# Task statement
The first line of the entries through the line bearing "Pandas, Matplotlib, Seaborn": copy these lines exactly and return nothing else.

Saved data entries:
* * *
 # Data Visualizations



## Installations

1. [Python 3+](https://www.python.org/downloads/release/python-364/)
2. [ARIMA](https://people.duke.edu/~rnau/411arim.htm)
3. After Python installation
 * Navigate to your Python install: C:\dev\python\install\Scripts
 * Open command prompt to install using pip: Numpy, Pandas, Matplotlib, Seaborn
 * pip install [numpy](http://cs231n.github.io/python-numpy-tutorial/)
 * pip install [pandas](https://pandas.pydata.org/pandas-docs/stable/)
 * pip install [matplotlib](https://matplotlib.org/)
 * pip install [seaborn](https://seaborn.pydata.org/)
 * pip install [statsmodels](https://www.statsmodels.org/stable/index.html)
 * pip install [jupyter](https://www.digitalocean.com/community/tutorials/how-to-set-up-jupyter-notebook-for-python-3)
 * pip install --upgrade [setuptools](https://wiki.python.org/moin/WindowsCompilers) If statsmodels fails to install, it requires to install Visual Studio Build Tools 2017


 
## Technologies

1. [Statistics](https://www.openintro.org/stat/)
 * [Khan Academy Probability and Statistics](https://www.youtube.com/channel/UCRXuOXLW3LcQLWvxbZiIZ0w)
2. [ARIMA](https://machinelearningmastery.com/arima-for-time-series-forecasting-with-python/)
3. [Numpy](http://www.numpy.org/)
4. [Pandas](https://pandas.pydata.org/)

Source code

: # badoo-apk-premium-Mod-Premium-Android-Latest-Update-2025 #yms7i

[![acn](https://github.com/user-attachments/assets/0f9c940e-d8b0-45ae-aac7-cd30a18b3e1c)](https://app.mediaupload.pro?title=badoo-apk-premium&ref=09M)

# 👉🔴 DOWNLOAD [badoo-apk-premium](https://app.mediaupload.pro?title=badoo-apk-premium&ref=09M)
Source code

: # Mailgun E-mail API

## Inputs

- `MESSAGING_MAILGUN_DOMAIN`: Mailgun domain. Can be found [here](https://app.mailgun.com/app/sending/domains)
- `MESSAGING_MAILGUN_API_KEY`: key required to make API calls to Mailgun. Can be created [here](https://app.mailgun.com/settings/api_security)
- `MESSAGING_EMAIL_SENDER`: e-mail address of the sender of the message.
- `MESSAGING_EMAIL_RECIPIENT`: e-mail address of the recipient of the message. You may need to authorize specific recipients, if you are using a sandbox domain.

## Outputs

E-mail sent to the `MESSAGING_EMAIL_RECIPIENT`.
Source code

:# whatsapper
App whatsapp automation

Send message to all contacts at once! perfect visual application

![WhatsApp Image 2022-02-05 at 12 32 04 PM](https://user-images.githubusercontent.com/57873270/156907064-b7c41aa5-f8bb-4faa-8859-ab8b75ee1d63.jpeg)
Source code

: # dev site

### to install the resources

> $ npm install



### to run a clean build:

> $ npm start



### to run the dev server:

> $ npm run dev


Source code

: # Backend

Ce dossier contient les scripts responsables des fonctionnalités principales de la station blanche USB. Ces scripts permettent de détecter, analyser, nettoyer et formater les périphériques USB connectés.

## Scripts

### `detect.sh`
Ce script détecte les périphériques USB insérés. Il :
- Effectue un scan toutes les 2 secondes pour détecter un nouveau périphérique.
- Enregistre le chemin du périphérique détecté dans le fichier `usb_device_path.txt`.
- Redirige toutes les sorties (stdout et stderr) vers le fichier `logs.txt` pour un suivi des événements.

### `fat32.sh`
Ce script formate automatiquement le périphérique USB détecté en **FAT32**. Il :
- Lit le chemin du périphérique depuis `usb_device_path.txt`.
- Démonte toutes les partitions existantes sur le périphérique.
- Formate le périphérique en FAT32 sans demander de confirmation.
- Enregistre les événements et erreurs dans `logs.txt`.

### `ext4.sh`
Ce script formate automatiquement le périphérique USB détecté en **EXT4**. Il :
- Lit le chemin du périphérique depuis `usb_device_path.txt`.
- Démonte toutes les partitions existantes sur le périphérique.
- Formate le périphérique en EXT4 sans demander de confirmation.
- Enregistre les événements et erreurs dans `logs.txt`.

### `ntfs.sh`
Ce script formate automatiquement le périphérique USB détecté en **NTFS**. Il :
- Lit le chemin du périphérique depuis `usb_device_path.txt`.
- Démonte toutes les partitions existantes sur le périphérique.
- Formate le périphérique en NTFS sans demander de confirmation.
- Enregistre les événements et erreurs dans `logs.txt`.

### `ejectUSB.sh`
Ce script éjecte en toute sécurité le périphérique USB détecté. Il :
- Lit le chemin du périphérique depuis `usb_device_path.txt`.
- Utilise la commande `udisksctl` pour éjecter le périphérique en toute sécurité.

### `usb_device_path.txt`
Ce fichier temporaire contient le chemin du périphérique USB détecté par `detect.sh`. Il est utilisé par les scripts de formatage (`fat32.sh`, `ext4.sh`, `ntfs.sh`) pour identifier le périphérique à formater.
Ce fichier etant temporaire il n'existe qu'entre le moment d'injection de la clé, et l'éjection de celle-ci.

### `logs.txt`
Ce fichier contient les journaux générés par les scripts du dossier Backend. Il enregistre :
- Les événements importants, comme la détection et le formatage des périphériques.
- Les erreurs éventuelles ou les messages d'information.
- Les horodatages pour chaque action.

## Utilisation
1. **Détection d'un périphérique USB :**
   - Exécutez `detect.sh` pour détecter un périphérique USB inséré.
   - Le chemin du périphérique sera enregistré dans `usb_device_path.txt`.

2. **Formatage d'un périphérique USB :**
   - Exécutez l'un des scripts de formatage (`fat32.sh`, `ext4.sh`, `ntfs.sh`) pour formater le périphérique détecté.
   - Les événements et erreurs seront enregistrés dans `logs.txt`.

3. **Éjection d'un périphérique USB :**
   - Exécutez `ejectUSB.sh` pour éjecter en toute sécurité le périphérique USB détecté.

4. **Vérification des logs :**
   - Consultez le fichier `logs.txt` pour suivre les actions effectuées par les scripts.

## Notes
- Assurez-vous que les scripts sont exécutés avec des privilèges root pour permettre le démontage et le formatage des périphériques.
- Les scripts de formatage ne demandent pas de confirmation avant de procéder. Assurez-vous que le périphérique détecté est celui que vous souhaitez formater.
* * *
# Written answer
 # Data Visualizations



## Installations

1. [Python 3+](https://www.python.org/downloads/release/python-364/)
2. [ARIMA](https://people.duke.edu/~rnau/411arim.htm)
3. After Python installation
 * Navigate to your Python install: C:\dev\python\install\Scripts
 * Open command prompt to install using pip: Numpy, Pandas, Matplotlib, Seaborn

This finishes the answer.